#### TASK OBJECTIVE
Of all the lines in the entries, how many carry the word "facet"? The reply is that number and no more.
Segment Start: DATA FOR ANALYSIS
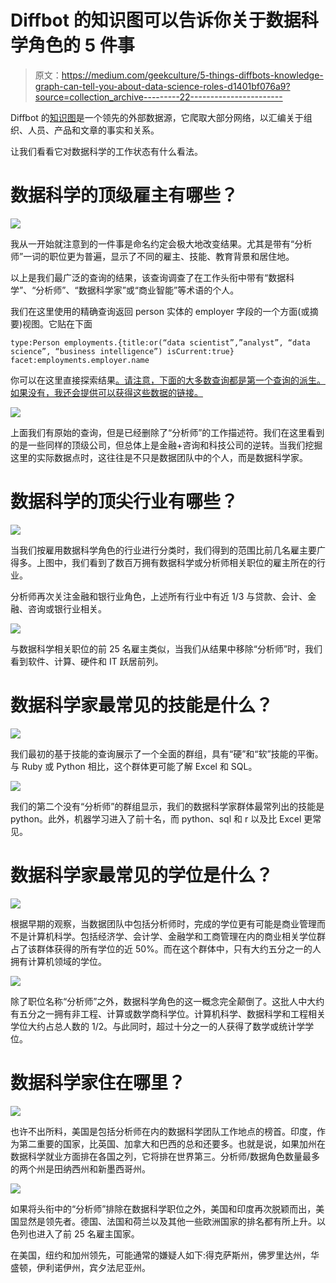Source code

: # Diffbot 的知识图可以告诉你关于数据科学角色的 5 件事

> 原文：<https://medium.com/geekculture/5-things-diffbots-knowledge-graph-can-tell-you-about-data-science-roles-d1401bf076a9?source=collection_archive---------22----------------------->

Diffbot 的[知识图](https://www.diffbot.com/products/knowledge-graph)是一个领先的外部数据源，它爬取大部分网络，以汇编关于组织、人员、产品和文章的事实和关系。

让我们看看它对数据科学的工作状态有什么看法。

# 数据科学的顶级雇主有哪些？

![](img/532facfb5b977136960a1ffc5e088c75.png)

我从一开始就注意到的一件事是命名约定会极大地改变结果。尤其是带有“分析师”一词的职位更为普遍，显示了不同的雇主、技能、教育背景和居住地。

以上是我们最广泛的查询的结果，该查询调查了在工作头衔中带有“数据科学”、“分析师”、“数据科学家”或“商业智能”等术语的个人。

我们在这里使用的精确查询返回 person 实体的 employer 字段的一个方面(或摘要)视图。它贴在下面

```
type:Person employments.{title:or(“data scientist”,”analyst”, “data science”, “business intelligence”) isCurrent:true} facet:employments.employer.name
```

你可以在这里直接探索结果[。请注意，下面的大多数查询都是第一个查询的派生。如果没有，我还会提供可以获得这些数据的链接。](https://app.diffbot.com/search/?query=type%3APerson+employments.%7Btitle%3Aor%28%22data+scientist%22%2C%22analyst%22%2C++%22data+science%22%2C+%22business+intelligence%22%29+isCurrent%3Atrue%7D++facet%3Aemployments.employer.name&from=0&size=25&output_format=&kgversion=)

![](img/df70948322249776e023d2be054e6109.png)

上面我们有原始的查询，但是已经删除了“分析师”的工作描述符。我们在这里看到的是一些同样的顶级公司，但总体上是金融+咨询和科技公司的逆转。当我们挖掘这里的实际数据点时，这往往是不只是数据团队中的个人，而是数据科学家。

# 数据科学的顶尖行业有哪些？

![](img/84c9078455067762a45c3bb2dc3c99b5.png)

当我们按雇用数据科学角色的行业进行分类时，我们得到的范围比前几名雇主要广得多。上图中，我们看到了数百万拥有数据科学或分析师相关职位的雇主所在的行业。

分析师再次关注金融和银行业角色，上述所有行业中有近 1/3 与贷款、会计、金融、咨询或银行业相关。

![](img/04808bf27786b6eb4620a2536f49e677.png)

与数据科学相关职位的前 25 名雇主类似，当我们从结果中移除“分析师”时，我们看到软件、计算、硬件和 IT 跃居前列。

# 数据科学家最常见的技能是什么？

![](img/c6bcd4572a1b101c5477d2f6ca34eb96.png)

我们最初的基于技能的查询展示了一个全面的群组，具有“硬”和“软”技能的平衡。与 Ruby 或 Python 相比，这个群体更可能了解 Excel 和 SQL。

![](img/8d2f50ec20ee591eee1d11e4e9498398.png)

我们的第二个没有“分析师”的群组显示，我们的数据科学家群体最常列出的技能是 python。此外，机器学习进入了前十名，而 python、sql 和 r 以及比 Excel 更常见。

# 数据科学家最常见的学位是什么？

![](img/7bd078aa3c35b748ba4a9cca41606f6e.png)

根据早期的观察，当数据团队中包括分析师时，完成的学位更有可能是商业管理而不是计算机科学。包括经济学、会计学、金融学和工商管理在内的商业相关学位群占了该群体获得的所有学位的近 50%。而在这个群体中，只有大约五分之一的人拥有计算机领域的学位。

![](img/695b39ee087ca61a2000e2fc37e5543f.png)

除了职位名称“分析师”之外，数据科学角色的这一概念完全颠倒了。这批人中大约有五分之一拥有非工程、计算或数学商科学位。计算机科学、数据科学和工程相关学位大约占总人数的 1/2。与此同时，超过十分之一的人获得了数学或统计学学位。

# 数据科学家住在哪里？

![](img/04906ece3aecb71511808cfa438f5d79.png)

也许不出所料，美国是包括分析师在内的数据科学团队工作地点的榜首。印度，作为第二重要的国家，比英国、加拿大和巴西的总和还要多。也就是说，如果加州在数据科学就业方面排在各国之列，它将排在世界第三。分析师/数据角色数量最多的两个州是田纳西州和新墨西哥州。

![](img/5697179d3605eef06240ae9485b43edc.png)

如果将头衔中的“分析师”排除在数据科学职位之外，美国和印度再次脱颖而出，美国显然是领先者。德国、法国和荷兰以及其他一些欧洲国家的排名都有所上升。以色列也进入了前 25 名雇主国家。

在美国，纽约和加州领先，可能通常的嫌疑人如下:得克萨斯州，佛罗里达州，华盛顿，伊利诺伊州，宾夕法尼亚州。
Segment End: DATA FOR ANALYSIS
#### RESPONSE TO THIS TASK
2